| Your instructions |
In full and without deviation, write out the entries that follow.

| Data shown |

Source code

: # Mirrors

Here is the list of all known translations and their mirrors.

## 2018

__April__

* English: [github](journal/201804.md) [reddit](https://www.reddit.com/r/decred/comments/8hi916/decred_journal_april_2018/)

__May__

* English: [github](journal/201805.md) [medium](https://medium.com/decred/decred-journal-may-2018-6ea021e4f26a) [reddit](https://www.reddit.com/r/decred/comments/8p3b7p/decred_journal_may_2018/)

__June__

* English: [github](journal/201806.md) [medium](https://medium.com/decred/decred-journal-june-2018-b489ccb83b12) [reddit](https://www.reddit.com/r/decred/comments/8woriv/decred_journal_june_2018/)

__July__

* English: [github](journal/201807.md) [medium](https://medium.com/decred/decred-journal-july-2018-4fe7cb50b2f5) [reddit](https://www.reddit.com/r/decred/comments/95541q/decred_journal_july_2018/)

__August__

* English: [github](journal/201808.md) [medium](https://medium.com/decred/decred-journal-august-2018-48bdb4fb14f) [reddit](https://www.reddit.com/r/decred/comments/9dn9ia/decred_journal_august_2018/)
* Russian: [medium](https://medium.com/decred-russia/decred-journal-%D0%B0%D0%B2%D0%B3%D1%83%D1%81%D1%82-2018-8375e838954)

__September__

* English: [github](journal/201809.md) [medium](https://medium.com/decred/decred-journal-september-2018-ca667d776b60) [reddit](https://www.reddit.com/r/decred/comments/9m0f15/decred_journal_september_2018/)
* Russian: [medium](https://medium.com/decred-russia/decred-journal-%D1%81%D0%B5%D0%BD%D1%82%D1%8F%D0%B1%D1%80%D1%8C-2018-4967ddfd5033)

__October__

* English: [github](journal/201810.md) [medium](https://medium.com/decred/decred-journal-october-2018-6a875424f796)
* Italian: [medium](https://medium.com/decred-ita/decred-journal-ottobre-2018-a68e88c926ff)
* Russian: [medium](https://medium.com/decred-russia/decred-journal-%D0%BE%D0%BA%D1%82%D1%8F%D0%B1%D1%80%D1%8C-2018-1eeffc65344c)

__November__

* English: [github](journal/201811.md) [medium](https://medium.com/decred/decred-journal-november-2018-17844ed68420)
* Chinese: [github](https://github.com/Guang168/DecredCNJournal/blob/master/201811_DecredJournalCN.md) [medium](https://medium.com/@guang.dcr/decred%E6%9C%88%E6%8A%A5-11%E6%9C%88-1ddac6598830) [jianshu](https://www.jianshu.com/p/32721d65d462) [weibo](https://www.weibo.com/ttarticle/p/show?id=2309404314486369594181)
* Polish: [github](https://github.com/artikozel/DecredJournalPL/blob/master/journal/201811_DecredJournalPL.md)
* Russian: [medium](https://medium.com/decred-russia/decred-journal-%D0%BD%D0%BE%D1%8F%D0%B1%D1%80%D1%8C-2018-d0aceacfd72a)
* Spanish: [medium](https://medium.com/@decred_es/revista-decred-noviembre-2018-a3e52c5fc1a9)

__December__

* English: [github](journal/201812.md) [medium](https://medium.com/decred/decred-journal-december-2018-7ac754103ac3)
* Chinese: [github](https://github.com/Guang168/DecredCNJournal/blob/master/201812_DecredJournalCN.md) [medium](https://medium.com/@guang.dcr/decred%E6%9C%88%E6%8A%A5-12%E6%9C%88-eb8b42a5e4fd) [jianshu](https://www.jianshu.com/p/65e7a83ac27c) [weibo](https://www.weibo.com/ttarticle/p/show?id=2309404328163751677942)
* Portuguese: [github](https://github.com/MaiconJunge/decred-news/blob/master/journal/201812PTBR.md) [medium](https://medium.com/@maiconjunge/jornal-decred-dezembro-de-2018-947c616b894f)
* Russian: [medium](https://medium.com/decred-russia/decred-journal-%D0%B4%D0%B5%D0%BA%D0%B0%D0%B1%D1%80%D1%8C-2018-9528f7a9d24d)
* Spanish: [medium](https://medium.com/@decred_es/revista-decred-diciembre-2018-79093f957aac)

| Finished exercise |
Source code

: # Mirrors

Here is the list of all known translations and their mirrors.

## 2018

__April__

* English: [github](journal/201804.md) [reddit](https://www.reddit.com/r/decred/comments/8hi916/decred_journal_april_2018/)

__May__

* English: [github](journal/201805.md) [medium](https://medium.com/decred/decred-journal-may-2018-6ea021e4f26a) [reddit](https://www.reddit.com/r/decred/comments/8p3b7p/decred_journal_may_2018/)

__June__

* English: [github](journal/201806.md) [medium](https://medium.com/decred/decred-journal-june-2018-b489ccb83b12) [reddit](https://www.reddit.com/r/decred/comments/8woriv/decred_journal_june_2018/)

__July__

* English: [github](journal/201807.md) [medium](https://medium.com/decred/decred-journal-july-2018-4fe7cb50b2f5) [reddit](https://www.reddit.com/r/decred/comments/95541q/decred_journal_july_2018/)

__August__

* English: [github](journal/201808.md) [medium](https://medium.com/decred/decred-journal-august-2018-48bdb4fb14f) [reddit](https://www.reddit.com/r/decred/comments/9dn9ia/decred_journal_august_2018/)
* Russian: [medium](https://medium.com/decred-russia/decred-journal-%D0%B0%D0%B2%D0%B3%D1%83%D1%81%D1%82-2018-8375e838954)

__September__

* English: [github](journal/201809.md) [medium](https://medium.com/decred/decred-journal-september-2018-ca667d776b60) [reddit](https://www.reddit.com/r/decred/comments/9m0f15/decred_journal_september_2018/)
* Russian: [medium](https://medium.com/decred-russia/decred-journal-%D1%81%D0%B5%D0%BD%D1%82%D1%8F%D0%B1%D1%80%D1%8C-2018-4967ddfd5033)

__October__

* English: [github](journal/201810.md) [medium](https://medium.com/decred/decred-journal-october-2018-6a875424f796)
* Italian: [medium](https://medium.com/decred-ita/decred-journal-ottobre-2018-a68e88c926ff)
* Russian: [medium](https://medium.com/decred-russia/decred-journal-%D0%BE%D0%BA%D1%82%D1%8F%D0%B1%D1%80%D1%8C-2018-1eeffc65344c)

__November__

* English: [github](journal/201811.md) [medium](https://medium.com/decred/decred-journal-november-2018-17844ed68420)
* Chinese: [github](https://github.com/Guang168/DecredCNJournal/blob/master/201811_DecredJournalCN.md) [medium](https://medium.com/@guang.dcr/decred%E6%9C%88%E6%8A%A5-11%E6%9C%88-1ddac6598830) [jianshu](https://www.jianshu.com/p/32721d65d462) [weibo](https://www.weibo.com/ttarticle/p/show?id=2309404314486369594181)
* Polish: [github](https://github.com/artikozel/DecredJournalPL/blob/master/journal/201811_DecredJournalPL.md)
* Russian: [medium](https://medium.com/decred-russia/decred-journal-%D0%BD%D0%BE%D1%8F%D0%B1%D1%80%D1%8C-2018-d0aceacfd72a)
* Spanish: [medium](https://medium.com/@decred_es/revista-decred-noviembre-2018-a3e52c5fc1a9)

__December__

* English: [github](journal/201812.md) [medium](https://medium.com/decred/decred-journal-december-2018-7ac754103ac3)
* Chinese: [github](https://github.com/Guang168/DecredCNJournal/blob/master/201812_DecredJournalCN.md) [medium](https://medium.com/@guang.dcr/decred%E6%9C%88%E6%8A%A5-12%E6%9C%88-eb8b42a5e4fd) [jianshu](https://www.jianshu.com/p/65e7a83ac27c) [weibo](https://www.weibo.com/ttarticle/p/show?id=2309404328163751677942)
* Portuguese: [github](https://github.com/MaiconJunge/decred-news/blob/master/journal/201812PTBR.md) [medium](https://medium.com/@maiconjunge/jornal-decred-dezembro-de-2018-947c616b894f)
* Russian: [medium](https://medium.com/decred-russia/decred-journal-%D0%B4%D0%B5%D0%BA%D0%B0%D0%B1%D1%80%D1%8C-2018-9528f7a9d24d)
* Spanish: [medium](https://medium.com/@decred_es/revista-decred-diciembre-2018-79093f957aac)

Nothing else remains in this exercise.